[The Black Douglas by S. R. Crockett]@TWC D-Link bookThe Black Douglas CHAPTER XXI 3/6
And thus, after an appeal to the Earl himself, it was arranged, much to John Lauder's content. For his third knight the Douglas had made choice of his cousin Hugh, younger brother of his two opponents, and at that William and James of Avondale shook their heads. "He pushes a good tree, our Hughie," said James.
"If he comes at you, Will, mind that trick of swerving that he hath.
Aim at his right gauntlet, and you will hit his shield." The conflict on the Boat Croft differed much from the chivalrous encounters of an earlier time and a richer country.

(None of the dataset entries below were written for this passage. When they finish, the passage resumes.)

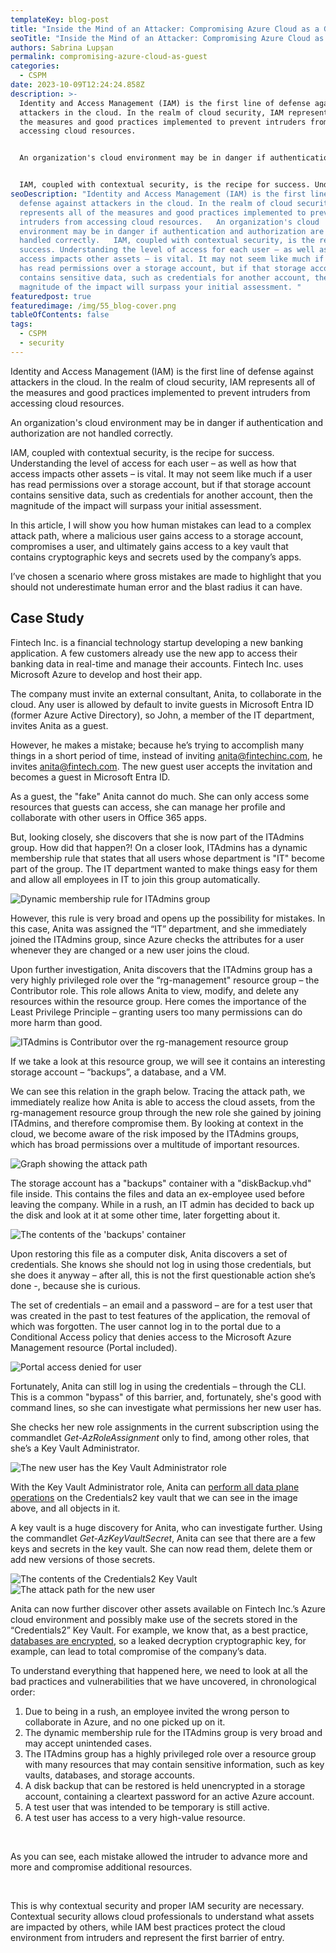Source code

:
 ```yaml
---
templateKey: blog-post
title: "Inside the Mind of an Attacker: Compromising Azure Cloud as a Guest"
seoTitle: "Inside the Mind of an Attacker: Compromising Azure Cloud as a Guest"
authors: Sabrina Lupșan
permalink: compromising-azure-cloud-as-guest
categories:
  - CSPM
date: 2023-10-09T12:24:24.858Z
description: >-
  Identity and Access Management (IAM) is the first line of defense against
  attackers in the cloud. In the realm of cloud security, IAM represents all of
  the measures and good practices implemented to prevent intruders from
  accessing cloud resources. 


  An organization's cloud environment may be in danger if authentication and authorization are not handled correctly. 


  IAM, coupled with contextual security, is the recipe for success. Understanding the level of access for each user – as well as how that access impacts other assets – is vital. It may not seem like much if a user has read permissions over a storage account, but if that storage account contains sensitive data, such as credentials for another account, then the magnitude of the impact will surpass your initial assessment. 
seoDescription: "Identity and Access Management (IAM) is the first line of
  defense against attackers in the cloud. In the realm of cloud security, IAM
  represents all of the measures and good practices implemented to prevent
  intruders from accessing cloud resources.   An organization's cloud
  environment may be in danger if authentication and authorization are not
  handled correctly.   IAM, coupled with contextual security, is the recipe for
  success. Understanding the level of access for each user – as well as how that
  access impacts other assets – is vital. It may not seem like much if a user
  has read permissions over a storage account, but if that storage account
  contains sensitive data, such as credentials for another account, then the
  magnitude of the impact will surpass your initial assessment. "
featuredpost: true
featuredimage: /img/55_blog-cover.png
tableOfContents: false
tags:
  - CSPM
  - security
---
```

Identity and Access Management (IAM) is the first line of defense against attackers in the cloud. In the realm of cloud security, IAM represents all of the measures and good practices implemented to prevent intruders from accessing cloud resources. 

An organization's cloud environment may be in danger if authentication and authorization are not handled correctly. 

IAM, coupled with contextual security, is the recipe for success. Understanding the level of access for each user – as well as how that access impacts other assets – is vital. It may not seem like much if a user has read permissions over a storage account, but if that storage account contains sensitive data, such as credentials for another account, then the magnitude of the impact will surpass your initial assessment. 

In this article, I will show you how human mistakes can lead to a complex attack path, where a malicious user gains access to a storage account, compromises a user, and ultimately gains access to a key vault that contains cryptographic keys and secrets used by the company’s apps. 

I’ve chosen a scenario where gross mistakes are made to highlight that you should not underestimate human error and the blast radius it can have.  

## Case Study

Fintech Inc. is a financial technology startup developing a new banking application. A few customers already use the new app to access their banking data in real-time and manage their accounts. Fintech Inc. uses Microsoft Azure to develop and host their app. 

The company must invite an external consultant, Anita, to collaborate in the cloud. Any user is allowed by default to invite guests in Microsoft Entra ID (former Azure Active Directory), so John, a member of the IT department, invites Anita as a guest. 

However, he makes a mistake; because he’s trying to accomplish many things in a short period of time, instead of inviting anita@fintechinc.com, he invites anita@fintech.com. The new guest user accepts the invitation and becomes a guest in Microsoft Entra ID. 

As a guest, the "fake" Anita cannot do much. She can only access some resources that guests can access, she can manage her profile and collaborate with other users in Office 365 apps.  

But, looking closely, she discovers that she is now part of the ITAdmins group. How did that happen?! On a closer look, ITAdmins has a dynamic membership rule that states that all users whose department is "IT" become part of the group. The IT department wanted to make things easy for them and allow all employees in IT to join this group automatically. 

<img src="/img/55_blog-dynamic-membership-rule.png" alt="Dynamic membership rule for ITAdmins group" title="Dynamic membership rule for ITAdmins group" class=" blog-image-shadow " style="width:auto;height:auto;"/>

However, this rule is very broad and opens up the possibility for mistakes. In this case, Anita was assigned the “IT” department, and she immediately joined the ITAdmins group, since Azure checks the attributes for a user whenever they are changed or a new user joins the cloud.  

Upon further investigation, Anita discovers that the ITAdmins group has a very highly privileged role over the “rg-management" resource group – the Contributor role. This role allows Anita to view, modify, and delete any resources within the resource group. Here comes the importance of the Least Privilege Principle – granting users too many permissions can do more harm than good. 

<img src="/img/55_blog-it-admins-contributor-rg-management.png" alt="ITAdmins is Contributor over the rg-management resource group" title="ITAdmins is Contributor over the rg-management resource group" class=" blog-image-shadow " style="width:auto;height:auto;"/>

If we take a look at this resource group, we will see it contains an interesting storage account – “backups”, a database, and a VM. 

We can see this relation in the graph below. Tracing the attack path, we immediately realize how Anita is able to access the cloud assets, from the rg-management resource group through the new role she gained by joining ITAdmins, and therefore compromise them. By looking at context in the cloud, we become aware of the risk imposed by the ITAdmins groups, which has broad permissions over a multitude of important resources. 

<img src="/img/55_blog-first-graph.png" alt="Graph showing the attack path" title="Graph showing the attack path" class=" blog-image-shadow " style="width:auto;height:auto;"/>

The storage account has a "backups" container with a "diskBackup.vhd" file inside. This contains the files and data an ex-employee used before leaving the company. While in a rush, an IT admin has decided to back up the disk and look at it at some other time, later forgetting about it. 

<img src="/img/55_blog-backups-container.png" alt="The contents of the 'backups' container" title="The contents of the 'backups' container" class=" blog-image-shadow " style="width:auto;height:auto;"/>

Upon restoring this file as a computer disk, Anita discovers a set of credentials. She knows she should not log in using those credentials, but she does it anyway – after all, this is not the first questionable action she’s done -, because she is curious.  

The set of credentials – an email and a password – are for a test user that was created in the past to test features of the application, the removal of which was forgotten. The user cannot log in to the portal due to a Conditional Access policy that denies access to the Microsoft Azure Management resource (Portal included).  

<img src="/img/55_blog-access-to-portal-denied.png" alt="Portal access denied for user" title="Portal access denied for user" class=" blog-image-shadow " style="width:auto;height:auto;"/>

Fortunately, Anita can still log in using the credentials – through the CLI. This is a common "bypass" of this barrier, and, fortunately, she's good with command lines, so she can investigate what permissions her new user has. 

She checks her new role assignments in the current subscription using the commandlet *Get-AzRoleAssignment* only to find, among other roles, that she’s a Key Vault Administrator. 

<img src="/img/55_blog-key-vault-administrator-role.png" alt="The new user has the Key Vault Administrator role" title="The new user has the Key Vault Administrator role" class=" blog-image-shadow " style="width:auto;height:auto;"/>

With the Key Vault Administrator role, Anita can [perform all data plane operations](https://learn.microsoft.com/en-us/azure/key-vault/general/rbac-guide?tabs=azure-cli) on the Credentials2 key vault that we can see in the image above, and all objects in it. 

A key vault is a huge discovery for Anita, who can investigate further. Using the commandlet *Get-AzKeyVaultSecret*, Anita can see that there are a few keys and secrets in the key vault. She can now read them, delete them or add new versions of those secrets. 

<img src="/img/55_blog-contents-of-the-key-vault.png" alt="The contents of the Credentials2 Key Vault" title="The contents of the Credentials2 Key Vault" class=" blog-image-shadow " style="width:auto;height:auto;"/>

<img src="/img/55_blog-second-graph.png" alt="The attack path for the new user" title="The attack path for the new user" class=" blog-image-shadow " style="width:auto;height:auto;"/>

Anita can now further discover other assets available on Fintech Inc.’s Azure cloud environment and possibly make use of the secrets stored in the “Credentials2” Key Vault. For example, we know that, as a best practice, [databases are encrypted](https://cyscale.com/blog/best-practices-for-securing-databases/), so a leaked decryption cryptographic key, for example, can lead to total compromise of the company’s data. 



To understand everything that happened here, we need to look at all the bad practices and vulnerabilities that we have uncovered, in chronological order: 

1. Due to being in a rush, an employee invited the wrong person to collaborate in Azure, and no one picked up on it. 
2. The dynamic membership rule for the ITAdmins group is very broad and may accept unintended cases. 
3. The ITAdmins group has a highly privileged role over a resource group with many resources that may contain sensitive information, such as key vaults, databases, and storage accounts. 
4. A disk backup that can be restored is held unencrypted in a storage account, containing a cleartext password for an active Azure account. 
5. A test user that was intended to be temporary is still active. 
6. A test user has access to a very high-value resource. 

  

As you can see, each mistake allowed the intruder to advance more and more and compromise additional resources. 

  

This is why contextual security and proper IAM security are necessary. Contextual security allows cloud professionals to understand what assets are impacted by others, while IAM best practices protect the cloud environment from intruders and represent the first barrier of entry.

And of this more anon. It chanced that on the borders of the crowd which that day begirt the great enclosure of the lists two burgesses of Dumfries stood on tiptoe,--to wit, Robert Semple, merchant dealing in cloth and wool, and Ninian Halliburton, the brother of Barbara, wife of Malise MacKim, master armourer, whose trade was only conditioned by the amount of capital he could find to lay out and the probability he had of disposing of his purchase within a reasonable time. It would give an entirely erroneous impression of the state of Scotland in 1440 if the sayings and doings of the wise and shrewd burghers of the towns of Scotland were left wholly without a chronicler.
The burghs of Scotland were at once the cradles and strongholds of liberty.